** WHAT THIS TASK INVOLVES **
Keep the images out and copy every entry below exactly.

*** EXTRACTED RECORDS Section Begins ***

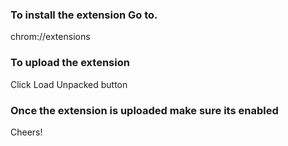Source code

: <!-- Steps to start extension (Ad blocker) -->

### To install the extension Go to.
chrom://extensions

### To upload the extension
Click Load Unpacked button

### Once the extension is uploaded make sure its enabled

Cheers!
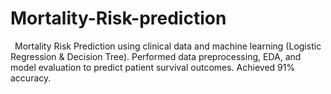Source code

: # Mortality-Risk-prediction
 Mortality Risk Prediction using clinical data and machine learning (Logistic Regression &amp; Decision Tree). Performed data preprocessing, EDA, and model evaluation to predict patient survival outcomes. Achieved 91% accuracy.
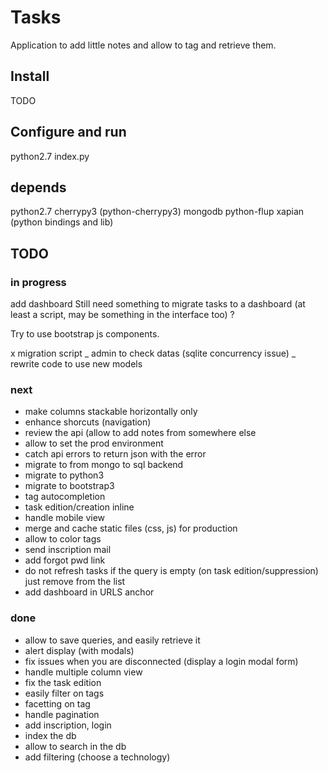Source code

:# Tasks

Application to add little notes and allow to tag and retrieve them.

## Install

TODO

## Configure and run

python2.7 index.py

## depends

python2.7
cherrypy3 (python-cherrypy3)
mongodb
python-flup
xapian (python bindings and lib)

## TODO

### in progress

add dashboard
Still need something to migrate tasks to a dashboard (at least a script, may be something in the interface too) ?

Try to use bootstrap js components.

x migration script
_ admin to check datas (sqlite concurrency issue)
_ rewrite code to use new models

### next

 * make columns stackable horizontally only
 * enhance shorcuts (navigation)
 * review the api (allow to add notes from somewhere else
 * allow to set the prod environment
 * catch api errors to return json with the error
 * migrate to from mongo to sql backend
 * migrate to python3
 * migrate to bootstrap3
 * tag autocompletion
 * task edition/creation inline
 * handle mobile view
 * merge and cache static files (css, js) for production
 * allow to color tags
 * send inscription mail
 * add forgot pwd link
 * do not refresh tasks if the query is empty (on task edition/suppression) just remove from the list
 * add dashboard in URLS anchor

### done

 * allow to save queries, and easily retrieve it
 * alert display (with modals)
 * fix issues when you are disconnected (display a login modal form)
 * handle multiple column view
 * fix the task edition
 * easily filter on tags
 * facetting on tag
 * handle pagination
 * add inscription, login
 * index the db
 * allow to search in the db
 * add filtering (choose a technology)

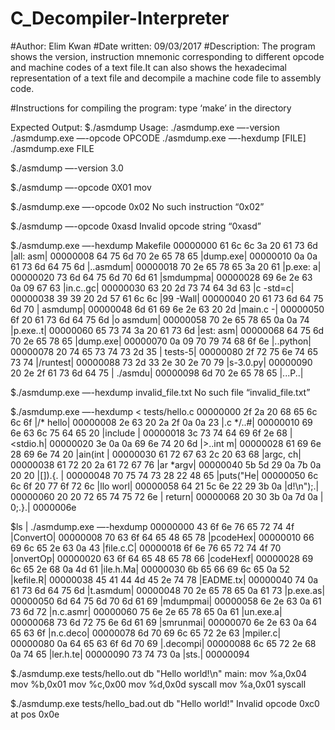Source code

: # C_Decompiler-Interpreter

#Author: Elim Kwan
#Date written: 09/03/2017
#Description: The program shows the version, instruction mnemonic corresponding to different opcode and machine codes of a text file.It can also shows the hexadecimal representation of a text file and decompile a machine code file to assembly code.

#Instructions for compiling the program: type ‘make’ in the directory

Expected Output:
$./asmdump 
Usage:
./asmdump.exe —-version
./asmdump.exe —-opcode OPCODE
./asmdump.exe —-hexdump [FILE]
./asmdump.exe FILE

$./asmdump —-version
3.0

$./asmdump —-opcode 0X01
mov

$./asmdump.exe —-opcode 0x02
No such instruction “0x02”

$./asmdump —-opcode 0xasd
Invalid opcode string “0xasd”

$./asmdump.exe —-hexdump Makefile
00000000  61  6c  6c  3a  20  61  73  6d  |all: asm|
00000008  64  75  6d  70  2e  65  78  65  |dump.exe|
00000010  0a  0a  61  73  6d  64  75  6d  |..asmdum|
00000018  70  2e  65  78  65  3a  20  61  |p.exe: a|
00000020  73  6d  64  75  6d  70  6d  61  |smdumpma|
00000028  69  6e  2e  63  0a  09  67  63  |in.c..gc|
00000030  63  20  2d  73  74  64  3d  63  |c -std=c|
00000038  39  39  20  2d  57  61  6c  6c  |99 -Wall|
00000040  20  61  73  6d  64  75  6d  70  | asmdump|
00000048  6d  61  69  6e  2e  63  20  2d  |main.c -|
00000050  6f  20  61  73  6d  64  75  6d  |o asmdum|
00000058  70  2e  65  78  65  0a  0a  74  |p.exe..t|
00000060  65  73  74  3a  20  61  73  6d  |est: asm|
00000068  64  75  6d  70  2e  65  78  65  |dump.exe|
00000070  0a  09  70  79  74  68  6f  6e  |..python|
00000078  20  74  65  73  74  73  2d  35  | tests-5|
00000080  2f  72  75  6e  74  65  73  74  |/runtest|
00000088  73  2d  33  2e  30  2e  70  79  |s-3.0.py|
00000090  20  2e  2f  61  73  6d  64  75  | ./asmdu|
00000098  6d  70  2e  65  78  65          |...P..|

$./asmdump.exe —-hexdump invalid_file.txt
No such file “invalid_file.txt”

$./asmdump.exe —-hexdump < tests/hello.c
00000000  2f 2a 20 68 65 6c 6c 6f  |/* hello|
00000008  2e 63 20 2a 2f 0a 0a 23  |.c */..#|
00000010  69 6e 63 6c 75 64 65 20  |include |
00000018  3c 73 74 64 69 6f 2e 68  |<stdio.h|
00000020  3e 0a 0a 69 6e 74 20 6d  |>..int m|
00000028  61 69 6e 28 69 6e 74 20  |ain(int |
00000030  61 72 67 63 2c 20 63 68  |argc, ch|
00000038  61 72 20 2a 61 72 67 76  |ar *argv|
00000040  5b 5d 29 0a 7b 0a 20 20  |[]).{.  |
00000048  70 75 74 73 28 22 48 65  |puts("He|
00000050  6c 6c 6f 20 77 6f 72 6c  |llo worl|
00000058  64 21 5c 6e 22 29 3b 0a  |d!\n");.|
00000060  20 20 72 65 74 75 72 6e  |  return|
00000068  20 30 3b 0a 7d 0a        | 0;.}.|
0000006e

$ls | ./asmdump.exe —-hexdump
00000000  43 6f 6e 76 65 72 74 4f  |ConvertO|
00000008  70 63 6f 64 65 48 65 78  |pcodeHex|
00000010  66 69 6c 65 2e 63 0a 43  |file.c.C|
00000018  6f 6e 76 65 72 74 4f 70  |onvertOp|
00000020  63 6f 64 65 48 65 78 66  |codeHexf|
00000028  69 6c 65 2e 68 0a 4d 61  |ile.h.Ma|
00000030  6b 65 66 69 6c 65 0a 52  |kefile.R|
00000038  45 41 44 4d 45 2e 74 78  |EADME.tx|
00000040  74 0a 61 73 6d 64 75 6d  |t.asmdum|
00000048  70 2e 65 78 65 0a 61 73  |p.exe.as|
00000050  6d 64 75 6d 70 6d 61 69  |mdumpmai|
00000058  6e 2e 63 0a 61 73 6d 72  |n.c.asmr|
00000060  75 6e 2e 65 78 65 0a 61  |un.exe.a|
00000068  73 6d 72 75 6e 6d 61 69  |smrunmai|
00000070  6e 2e 63 0a 64 65 63 6f  |n.c.deco|
00000078  6d 70 69 6c 65 72 2e 63  |mpiler.c|
00000080  0a 64 65 63 6f 6d 70 69  |.decompi|
00000088  6c 65 72 2e 68 0a 74 65  |ler.h.te|
00000090  73 74 73 0a              |sts.|
00000094

$./asmdump.exe tests/hello.out
         db "Hello world!\n"
main:    mov %a,0x04
         mov %b,0x01
         mov %c,0x00
         mov %d,0x0d
         syscall
         mov %a,0x01
         syscall

$./asmdump.exe tests/hello_bad.out
         db "Hello world!"
Invalid opcode 0xc0 at pos 0x0e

*** EXTRACTED RECORDS Section Ends ***

** EXERCISE OUTPUT **
Source code

: <!-- Steps to start extension (Ad blocker) -->

### To install the extension Go to.
chrom://extensions

### To upload the extension
Click Load Unpacked button

### Once the extension is uploaded make sure its enabled

Cheers!
Source code

: # Mortality-Risk-prediction
 Mortality Risk Prediction using clinical data and machine learning (Logistic Regression &amp; Decision Tree). Performed data preprocessing, EDA, and model evaluation to predict patient survival outcomes. Achieved 91% accuracy.
Source code

:# Tasks

Application to add little notes and allow to tag and retrieve them.

## Install

TODO

## Configure and run

python2.7 index.py

## depends

python2.7
cherrypy3 (python-cherrypy3)
mongodb
python-flup
xapian (python bindings and lib)

## TODO

### in progress

add dashboard
Still need something to migrate tasks to a dashboard (at least a script, may be something in the interface too) ?

Try to use bootstrap js components.

x migration script
_ admin to check datas (sqlite concurrency issue)
_ rewrite code to use new models

### next

 * make columns stackable horizontally only
 * enhance shorcuts (navigation)
 * review the api (allow to add notes from somewhere else
 * allow to set the prod environment
 * catch api errors to return json with the error
 * migrate to from mongo to sql backend
 * migrate to python3
 * migrate to bootstrap3
 * tag autocompletion
 * task edition/creation inline
 * handle mobile view
 * merge and cache static files (css, js) for production
 * allow to color tags
 * send inscription mail
 * add forgot pwd link
 * do not refresh tasks if the query is empty (on task edition/suppression) just remove from the list
 * add dashboard in URLS anchor

### done

 * allow to save queries, and easily retrieve it
 * alert display (with modals)
 * fix issues when you are disconnected (display a login modal form)
 * handle multiple column view
 * fix the task edition
 * easily filter on tags
 * facetting on tag
 * handle pagination
 * add inscription, login
 * index the db
 * allow to search in the db
 * add filtering (choose a technology)

Source code

: # C_Decompiler-Interpreter

#Author: Elim Kwan
#Date written: 09/03/2017
#Description: The program shows the version, instruction mnemonic corresponding to different opcode and machine codes of a text file.It can also shows the hexadecimal representation of a text file and decompile a machine code file to assembly code.

#Instructions for compiling the program: type ‘make’ in the directory

Expected Output:
$./asmdump 
Usage:
./asmdump.exe —-version
./asmdump.exe —-opcode OPCODE
./asmdump.exe —-hexdump [FILE]
./asmdump.exe FILE

$./asmdump —-version
3.0

$./asmdump —-opcode 0X01
mov

$./asmdump.exe —-opcode 0x02
No such instruction “0x02”

$./asmdump —-opcode 0xasd
Invalid opcode string “0xasd”

$./asmdump.exe —-hexdump Makefile
00000000  61  6c  6c  3a  20  61  73  6d  |all: asm|
00000008  64  75  6d  70  2e  65  78  65  |dump.exe|
00000010  0a  0a  61  73  6d  64  75  6d  |..asmdum|
00000018  70  2e  65  78  65  3a  20  61  |p.exe: a|
00000020  73  6d  64  75  6d  70  6d  61  |smdumpma|
00000028  69  6e  2e  63  0a  09  67  63  |in.c..gc|
00000030  63  20  2d  73  74  64  3d  63  |c -std=c|
00000038  39  39  20  2d  57  61  6c  6c  |99 -Wall|
00000040  20  61  73  6d  64  75  6d  70  | asmdump|
00000048  6d  61  69  6e  2e  63  20  2d  |main.c -|
00000050  6f  20  61  73  6d  64  75  6d  |o asmdum|
00000058  70  2e  65  78  65  0a  0a  74  |p.exe..t|
00000060  65  73  74  3a  20  61  73  6d  |est: asm|
00000068  64  75  6d  70  2e  65  78  65  |dump.exe|
00000070  0a  09  70  79  74  68  6f  6e  |..python|
00000078  20  74  65  73  74  73  2d  35  | tests-5|
00000080  2f  72  75  6e  74  65  73  74  |/runtest|
00000088  73  2d  33  2e  30  2e  70  79  |s-3.0.py|
00000090  20  2e  2f  61  73  6d  64  75  | ./asmdu|
00000098  6d  70  2e  65  78  65          |...P..|

$./asmdump.exe —-hexdump invalid_file.txt
No such file “invalid_file.txt”

$./asmdump.exe —-hexdump < tests/hello.c
00000000  2f 2a 20 68 65 6c 6c 6f  |/* hello|
00000008  2e 63 20 2a 2f 0a 0a 23  |.c */..#|
00000010  69 6e 63 6c 75 64 65 20  |include |
00000018  3c 73 74 64 69 6f 2e 68  |<stdio.h|
00000020  3e 0a 0a 69 6e 74 20 6d  |>..int m|
00000028  61 69 6e 28 69 6e 74 20  |ain(int |
00000030  61 72 67 63 2c 20 63 68  |argc, ch|
00000038  61 72 20 2a 61 72 67 76  |ar *argv|
00000040  5b 5d 29 0a 7b 0a 20 20  |[]).{.  |
00000048  70 75 74 73 28 22 48 65  |puts("He|
00000050  6c 6c 6f 20 77 6f 72 6c  |llo worl|
00000058  64 21 5c 6e 22 29 3b 0a  |d!\n");.|
00000060  20 20 72 65 74 75 72 6e  |  return|
00000068  20 30 3b 0a 7d 0a        | 0;.}.|
0000006e

$ls | ./asmdump.exe —-hexdump
00000000  43 6f 6e 76 65 72 74 4f  |ConvertO|
00000008  70 63 6f 64 65 48 65 78  |pcodeHex|
00000010  66 69 6c 65 2e 63 0a 43  |file.c.C|
00000018  6f 6e 76 65 72 74 4f 70  |onvertOp|
00000020  63 6f 64 65 48 65 78 66  |codeHexf|
00000028  69 6c 65 2e 68 0a 4d 61  |ile.h.Ma|
00000030  6b 65 66 69 6c 65 0a 52  |kefile.R|
00000038  45 41 44 4d 45 2e 74 78  |EADME.tx|
00000040  74 0a 61 73 6d 64 75 6d  |t.asmdum|
00000048  70 2e 65 78 65 0a 61 73  |p.exe.as|
00000050  6d 64 75 6d 70 6d 61 69  |mdumpmai|
00000058  6e 2e 63 0a 61 73 6d 72  |n.c.asmr|
00000060  75 6e 2e 65 78 65 0a 61  |un.exe.a|
00000068  73 6d 72 75 6e 6d 61 69  |smrunmai|
00000070  6e 2e 63 0a 64 65 63 6f  |n.c.deco|
00000078  6d 70 69 6c 65 72 2e 63  |mpiler.c|
00000080  0a 64 65 63 6f 6d 70 69  |.decompi|
00000088  6c 65 72 2e 68 0a 74 65  |ler.h.te|
00000090  73 74 73 0a              |sts.|
00000094

$./asmdump.exe tests/hello.out
         db "Hello world!\n"
main:    mov %a,0x04
         mov %b,0x01
         mov %c,0x00
         mov %d,0x0d
         syscall
         mov %a,0x01
         syscall

$./asmdump.exe tests/hello_bad.out
         db "Hello world!"
Invalid opcode 0xc0 at pos 0x0e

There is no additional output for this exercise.